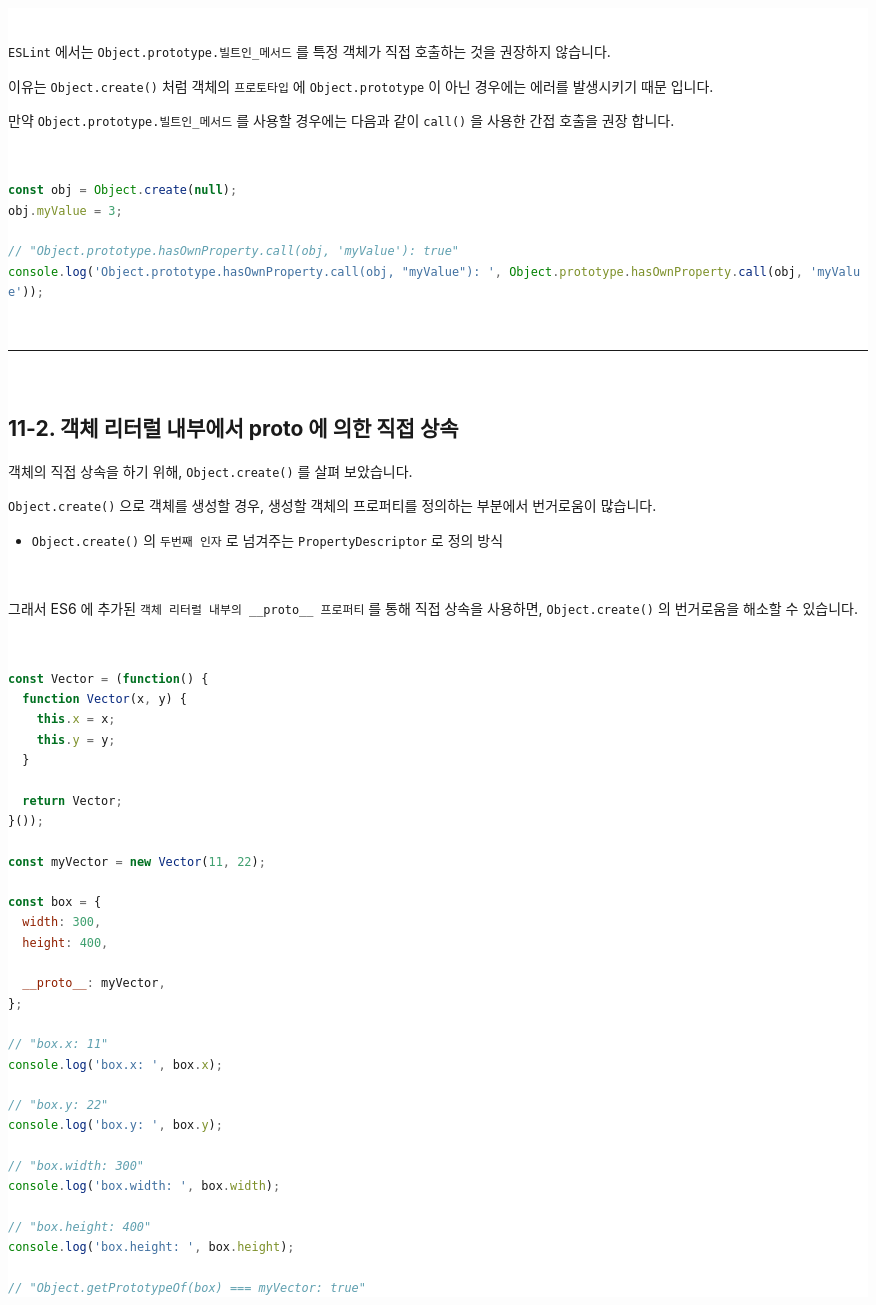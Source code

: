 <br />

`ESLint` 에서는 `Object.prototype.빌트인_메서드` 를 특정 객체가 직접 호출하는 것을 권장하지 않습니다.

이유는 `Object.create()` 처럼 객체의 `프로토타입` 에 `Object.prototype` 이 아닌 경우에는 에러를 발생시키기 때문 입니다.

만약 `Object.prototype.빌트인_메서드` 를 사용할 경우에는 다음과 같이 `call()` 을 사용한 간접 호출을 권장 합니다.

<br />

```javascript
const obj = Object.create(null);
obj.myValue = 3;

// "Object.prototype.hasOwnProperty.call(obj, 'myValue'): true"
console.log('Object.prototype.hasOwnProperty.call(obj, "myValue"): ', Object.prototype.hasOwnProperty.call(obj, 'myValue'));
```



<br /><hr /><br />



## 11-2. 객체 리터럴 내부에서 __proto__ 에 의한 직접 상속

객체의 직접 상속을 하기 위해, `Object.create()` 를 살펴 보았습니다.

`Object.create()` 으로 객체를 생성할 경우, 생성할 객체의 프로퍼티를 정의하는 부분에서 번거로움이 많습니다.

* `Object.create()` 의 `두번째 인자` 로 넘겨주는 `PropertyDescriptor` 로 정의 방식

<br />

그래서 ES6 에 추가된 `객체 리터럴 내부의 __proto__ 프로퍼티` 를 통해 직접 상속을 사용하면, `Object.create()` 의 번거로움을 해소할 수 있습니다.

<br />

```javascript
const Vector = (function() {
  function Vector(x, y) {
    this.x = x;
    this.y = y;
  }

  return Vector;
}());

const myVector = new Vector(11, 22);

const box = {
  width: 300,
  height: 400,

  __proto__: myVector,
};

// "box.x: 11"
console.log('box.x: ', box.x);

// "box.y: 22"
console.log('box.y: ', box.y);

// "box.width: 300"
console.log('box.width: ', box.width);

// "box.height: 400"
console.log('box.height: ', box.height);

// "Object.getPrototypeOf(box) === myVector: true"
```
---
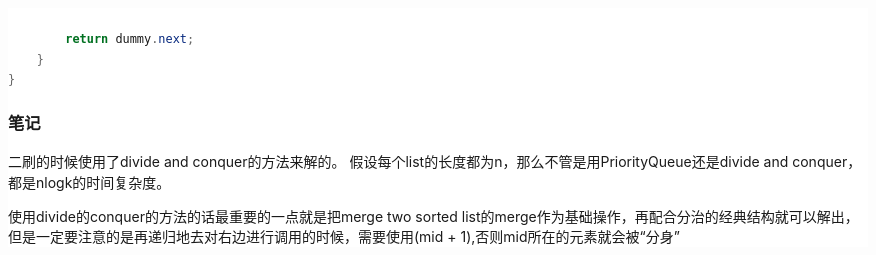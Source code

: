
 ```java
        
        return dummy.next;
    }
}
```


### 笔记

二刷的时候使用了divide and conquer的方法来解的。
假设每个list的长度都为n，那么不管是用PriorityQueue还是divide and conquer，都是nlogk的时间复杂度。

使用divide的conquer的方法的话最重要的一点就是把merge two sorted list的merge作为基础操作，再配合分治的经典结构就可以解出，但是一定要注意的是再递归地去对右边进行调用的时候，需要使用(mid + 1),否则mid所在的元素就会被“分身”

● **What you are asked to do**: From the records above, return each line where "function" occurs.

● **Your response**:
const Vector = (function() {
  function Vector(x, y) {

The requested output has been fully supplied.